= Excorporation =

Excorporation is the process through which mass cultural commodities are changed or remade into one’s own culture. The theory of Excorporation was popularized by sociologist John Fiske, in order to explain the ongoing struggle between the dominant and subordinate groups in popular culture.

==Definition==

The term excorporation was highlighted by sociologist John Fiske in his 1989 book, Understanding Popular Culture. Fiske states that excorporation is “the process by which the subordinate make their own culture out of the resources and commodities provided by the dominant system”. Fiske believes this idea to be central to the study of popular culture. He argues that in an industrialized world, the subordinated group has only the use of resources supplied to them by the dominant group from which to create their own subcultures and social commodities. In his theory, Fiske refutes the idea of folk culture, any sort of ‘authentic’ culture, saying that it does not exist in such a society. In other words, the subordinate deals with what is available. This requires the study of popular culture to not only look at the various cultural commodities, but the ways in which the individual uses them as well. Fiske sees the different uses of commodities to be most interesting. The excorporation of resources is generally more varied and creative than the original.

Fiske states that the subordinate’s ability to create originality and thus oppose the dominant “results in the producers having to resort to the processes of incorporation or containment”. By reincorporating the differences made by excorporation, the dominant group strips the subordinate group from any opposition that the latter may have created. This ensures the stability of the dominant system.

==Criticism==

Several sociological authors have criticized Fiske's theory of excorporation, primarily for its overarching simplicity and its unfocused basis.

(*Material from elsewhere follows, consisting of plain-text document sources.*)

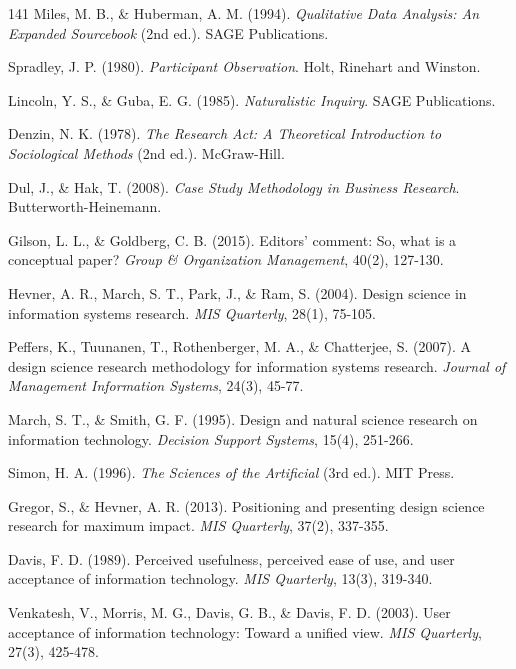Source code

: \begin{thebibliography}{141}
Miles, M. B., \& Huberman, A. M. (1994). \textit{Qualitative Data Analysis: An Expanded Sourcebook} (2nd ed.). SAGE Publications.

Spradley, J. P. (1980). \textit{Participant Observation}. Holt, Rinehart and Winston.

Lincoln, Y. S., \& Guba, E. G. (1985). \textit{Naturalistic Inquiry}. SAGE Publications.

Denzin, N. K. (1978). \textit{The Research Act: A Theoretical Introduction to Sociological Methods} (2nd ed.). McGraw-Hill.

Dul, J., \& Hak, T. (2008). \textit{Case Study Methodology in Business Research}. Butterworth-Heinemann.

Gilson, L. L., \& Goldberg, C. B. (2015). Editors' comment: So, what is a conceptual paper? \textit{Group \& Organization Management}, 40(2), 127-130.


Hevner, A. R., March, S. T., Park, J., \& Ram, S. (2004). Design science in information systems research. \textit{MIS Quarterly}, 28(1), 75-105.

Peffers, K., Tuunanen, T., Rothenberger, M. A., \& Chatterjee, S. (2007). A design science research methodology for information systems research. \textit{Journal of Management Information Systems}, 24(3), 45-77.

March, S. T., \& Smith, G. F. (1995). Design and natural science research on information technology. \textit{Decision Support Systems}, 15(4), 251-266.

Simon, H. A. (1996). \textit{The Sciences of the Artificial} (3rd ed.). MIT Press.

Gregor, S., \& Hevner, A. R. (2013). Positioning and presenting design science research for maximum impact. \textit{MIS Quarterly}, 37(2), 337-355.


Davis, F. D. (1989). Perceived usefulness, perceived ease of use, and user acceptance of information technology. \textit{MIS Quarterly}, 13(3), 319-340.

Venkatesh, V., Morris, M. G., Davis, G. B., \& Davis, F. D. (2003). User acceptance of information technology: Toward a unified view. \textit{MIS Quarterly}, 27(3), 425-478.


\end{thebibliography}

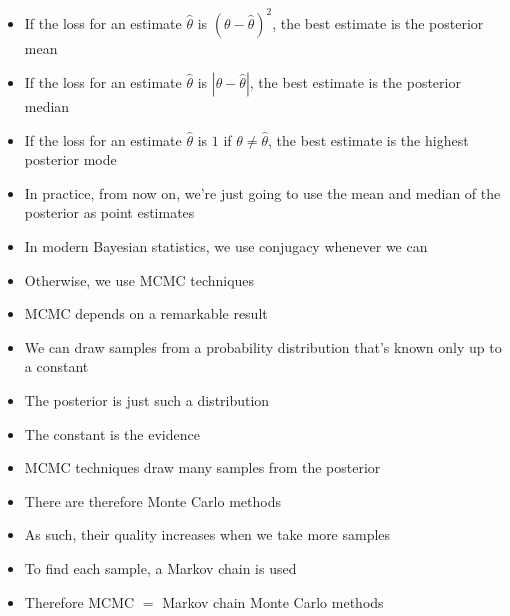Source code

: \documentclass{beamer}
\begin{document}
\frame
{
  \begin{itemize}
    \item{If the loss for an estimate $\hat{\theta}$ is $(\theta - \hat{\theta})^2$, the best estimate is the posterior mean}
    \item{If the loss for an estimate $\hat{\theta}$ is $|\theta - \hat{\theta}|$, the best estimate is the posterior median}
    \item{If the loss for an estimate $\hat{\theta}$ is $1$ if $\theta \neq \hat{\theta}$, the best estimate is the highest posterior mode}
  \end{itemize}
}

\frame
{
  \begin{itemize}
    \item{In practice, from now on, we're just going to use the mean and median of the posterior as point estimates}
  \end{itemize}
}

\begin{frame}
  \begin{itemize}
    \item{In modern Bayesian statistics, we use conjugacy whenever we can}
    \item{Otherwise, we use MCMC techniques}
  \end{itemize}
\end{frame}

\frame
{
  \begin{itemize}
    \item{MCMC depends on a remarkable result}
    \item{We can draw samples from a probability distribution that's known only up to a constant}
    \item{The posterior is just such a distribution}
    \item{The constant is the evidence}
  \end{itemize}
}

\begin{frame}
  \begin{itemize}
    \item{MCMC techniques draw many samples from the posterior}
    \item{There are therefore Monte Carlo methods}
    \item{As such, their quality increases when we take more samples}
    \item{To find each sample, a Markov chain is used}
    \item{Therefore MCMC $=$ Markov chain Monte Carlo methods}
  \end{itemize}
\end{frame}
\end{document}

Deborah Cook, in her 1992 article "Ruses de Guerre: Baudrillard and Fiske on Media Reception" argues that excorporation is not necessarily a political or even meaningful activity, as Fiske claims. Under Fiske’s theory, the process of excorporating creates meaning, be it as simple as personalizing a commercial commodity. However, Cook argues that Fiske attempts "to locate resistance in a set of largely unconscious, unfocused, and apolitical activities...Fiske's analyses are undisciplined by any interpretive methods," therefore implying that not every act of excorporation necessarily contains meaning.

Ray Browne, of Bowling Green University, agrees with Cook's assertion, explaining that Fiske "looks upon popular culture as a portion of the life actions and fluids which constitute all of society, and in so doing, Fiske seems to limit the totality of culture, or to misunderstand it."

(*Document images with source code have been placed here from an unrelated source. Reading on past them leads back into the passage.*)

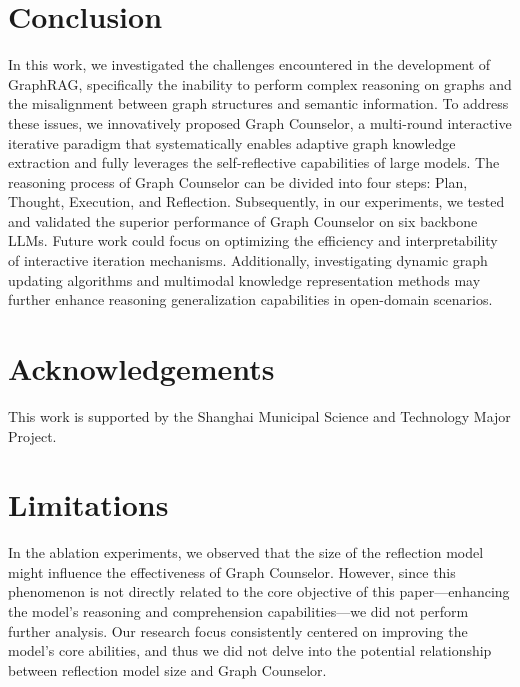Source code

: \documentclass[11pt]{article}
\begin{document}
\section{Conclusion}
In this work, we investigated the challenges encountered in the development of GraphRAG, specifically the inability to perform complex reasoning on graphs and the misalignment between graph structures and semantic information. To address these issues, we innovatively proposed Graph Counselor, a multi-round interactive iterative paradigm that systematically enables adaptive graph knowledge extraction and fully leverages the self-reflective capabilities of large models. The reasoning process of Graph Counselor can be divided into four steps: Plan, Thought, Execution, and Reflection. Subsequently, in our experiments, we tested and validated the superior performance of Graph Counselor on six backbone LLMs. Future work could focus on optimizing the efficiency and interpretability of interactive iteration mechanisms. Additionally, investigating dynamic graph updating algorithms and multimodal knowledge representation methods may further enhance reasoning generalization capabilities in open-domain scenarios.

\section*{Acknowledgements}
This work is supported by the Shanghai Municipal Science and Technology Major Project.

\section*{Limitations}
In the ablation experiments, we observed that the size of the reflection model might influence the effectiveness of Graph Counselor. However, since this phenomenon is not directly related to the core objective of this paper—enhancing the model's reasoning and comprehension capabilities—we did not perform further analysis. Our research focus consistently centered on improving the model's core abilities, and thus we did not delve into the potential relationship between reflection model size and Graph Counselor.



\newpage
\mbox{}
\newpage

\appendix


\onecolumn
\end{document}
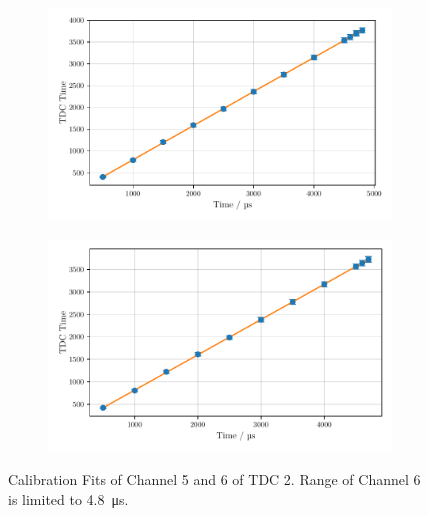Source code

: \begin{figure}
    \centering
    \begin{subfigure}[b]{0.48\textwidth}
        \includegraphics[width=\textwidth]{plots/tdc12.pdf}
    \end{subfigure}\hfill
    \begin{subfigure}[b]{0.48\textwidth}
        \includegraphics[width=\textwidth]{plots/tdc13.pdf}
    \end{subfigure}
    \caption{Calibration Fits of Channel 5 and 6 of TDC 2. 
    Range of Channel 6 is limited to \SI{4.8}{\micro\second}.}
    \label{fig:tdc1213}
\end{figure}
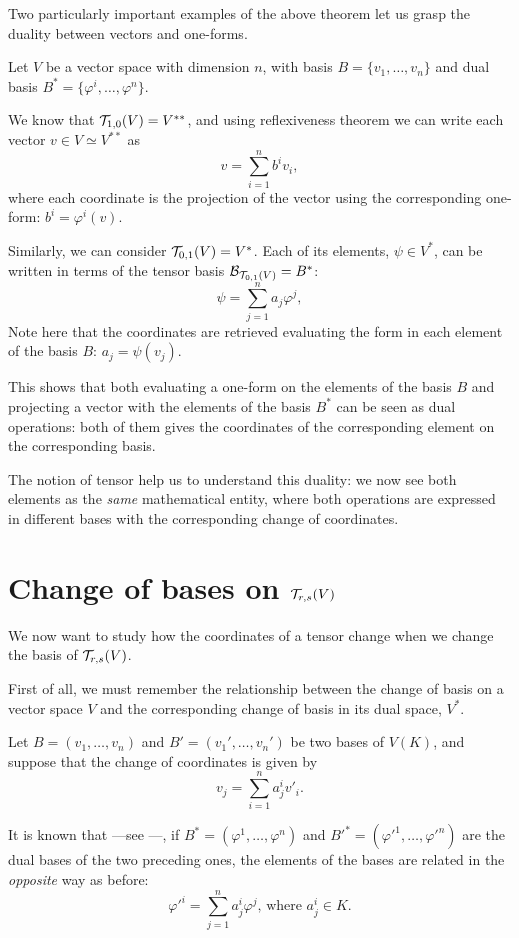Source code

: Two particularly important examples of the above theorem let us grasp the duality between vectors and one-forms.

Let $V$ be a vector space with dimension $n$, with basis $B = \{v_1, \dots, v_n\}$ and dual basis $B^* = \{\varphi^i, \dots, \varphi^n\}$.

We know that ${\mathcal T}_{1,0}(V) = V^{**}$, and using reflexiveness theorem we can write each vector $v \in V \simeq V^{**}$ as
\[
v = \sum_{i=1}^n b^i v_i,
\]
where each coordinate is the projection of the vector using the corresponding one-form: $b^i = \varphi^i(v)$.

Similarly, we can consider ${\mathcal T}_{0,1}(V) = V^*$. Each of its elements, $\psi \in V^*$, can be written in terms of the tensor basis $\mathcal{B}_{{\mathcal T}_{0,1}(V)} = B^*$:
\[
	\psi = \sum_{j=1}^n a_j \varphi^j,
\]
Note here that the coordinates are retrieved evaluating the form in each element of the basis $B$: $a_j = \psi(v_j)$.

This shows that both evaluating a one-form on the elements of the basis $B$ and projecting a vector with the elements of the basis $B^*$ can be seen as dual operations: both of them gives the coordinates of the corresponding element on the corresponding basis.

The notion of tensor help us to understand this duality: we now see both elements as the \emph{same} mathematical entity, where both operations are expressed in different bases with the corresponding change of coordinates.

\section{Change of bases on ${\mathcal T}_{r,s}(V)$}

We now want to study how the coordinates of a tensor change when we change the basis of ${\mathcal T}_{r,s}(V)$.

First of all, we must remember the relationship between the change of basis on a vector space $V$ and the corresponding change of basis in its dual space, $V^*$.

Let $B = (v_1, \dots, v_n)$ and $B' = (v_1', \dots, v_n')$ be two bases of $V(K)$, and suppose that the change of coordinates is given by
\[
v_j = \sum_{i=1}^n a_j^i v'_i.
\]

It is known that ---see \cite[p. 162]{romero86}---, if $B^* = (\varphi^1, \dots, \varphi^n)$ and $B'^* = (\varphi'^1, \dots, \varphi'^n)$ are the dual bases of the two preceding ones, the elements of the bases are related in the \emph{opposite} way as before:
\begin{equation}
	\label{eq:changeV*}
	\varphi'^i = \sum_{j=1}^n a_j^i \varphi^j \textrm{, where } a_j^i \in K.
\end{equation}

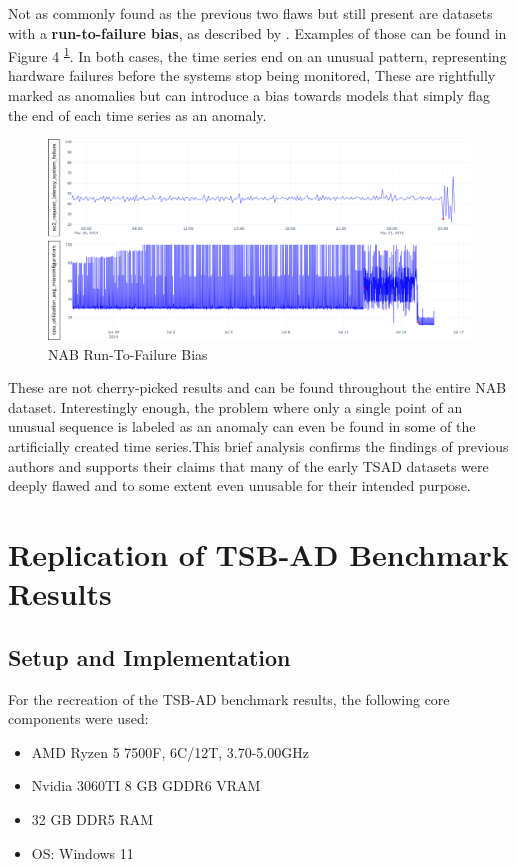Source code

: \documentclass[12pt,oneside]{article}
\newcommand{\supref}[1]{\textsuperscript{\footnotesize{\ref{#1}}}}
\begin{document}
Not as commonly found as the previous two flaws but still present are datasets with a \textbf{run-to-failure bias}, as described by \cite{wu2021current}. Examples of those can be found in Figure 4 \supref{fig:run_to_failure}. In both cases, the time series end on an unusual pattern, representing hardware failures before the systems stop being monitored, These are rightfully marked as anomalies but can introduce a bias towards models that simply flag the end of each time series as an anomaly.

\begin{figure}[htbp] 
    \centering 
    \includegraphics[width=\textwidth]{run_to_failure.png}
    \caption{NAB Run-To-Failure Bias}
    \label{fig:run_to_failure}
\end{figure}

These are not cherry-picked results and can be found throughout the entire NAB dataset. Interestingly enough, the problem where only a single point of an unusual sequence is labeled as an anomaly can even be found in some of the artificially created time series.This brief analysis confirms the findings of previous authors and supports their claims that many of the early TSAD datasets were deeply flawed and to some extent even unusable for their intended purpose.


\section{Replication of TSB-AD Benchmark Results}

\subsection{Setup and Implementation}
For the recreation of the TSB-AD benchmark results, the following core components were used:
\begin{itemize}
    \item AMD Ryzen 5 7500F, 6C/12T, 3.70-5.00GHz
    \item Nvidia 3060TI 8 GB GDDR6 VRAM
    \item 32 GB DDR5 RAM
    \item OS: Windows 11
\end{itemize}
\end{document}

==Examples in Modern Society==

Blue denim jeans have become a product of excorporation. Levi Strauss was the founder of the garment. Strauss was a German Immigrant who immigrated to San Francisco during the California Gold Rush in 1853. He coined the blue denim jean due to a need from prospectors in the area for strong work pants in the mines. The material was used because it did not cause chafing, unlike the typical canvas pants that were worn during the time by workers.

Through the decades of the past century, the cultural meaning of blue jeans has changed. For example, the 1930s were the times of western films, propelling the character of the American cowboy and their Wrangler jeans into the public limelight. The 1940s resulted in jeans being introduced to the world based on the start of globalization and World War II. In the 1950s, denim became a popular garment that symbolized rebellion, such as in James Dean’s movie Rebel Without a Cause. During this time, some public schools in the United States banned students from wearing blue jeans.

The 1960s and the 1970s were the start of crafting jeans for individual taste, based on the fashion and social movements at the time. Examples of these include embroidered jeans, painted jeans, and psychedelic jeans. John Fiske describes this as “the raggedness is the production of the choice of the user; it is an excorporation of the commodity into a subordinates subculture and a transfer of at least some of the power inherent in the commoditization process.” In the 1980s jeans became designer fashion, labels such as Guess jeans. More recently, the focus on personalization of jeans includes finish, styles, cuts, shapes, aged, authentic, and vintage jeans. John Fiske is quoted as saying “the wearer of torn jeans is, after all, wearing jeans and not, for instance the Buddhist derived robes of the orange people."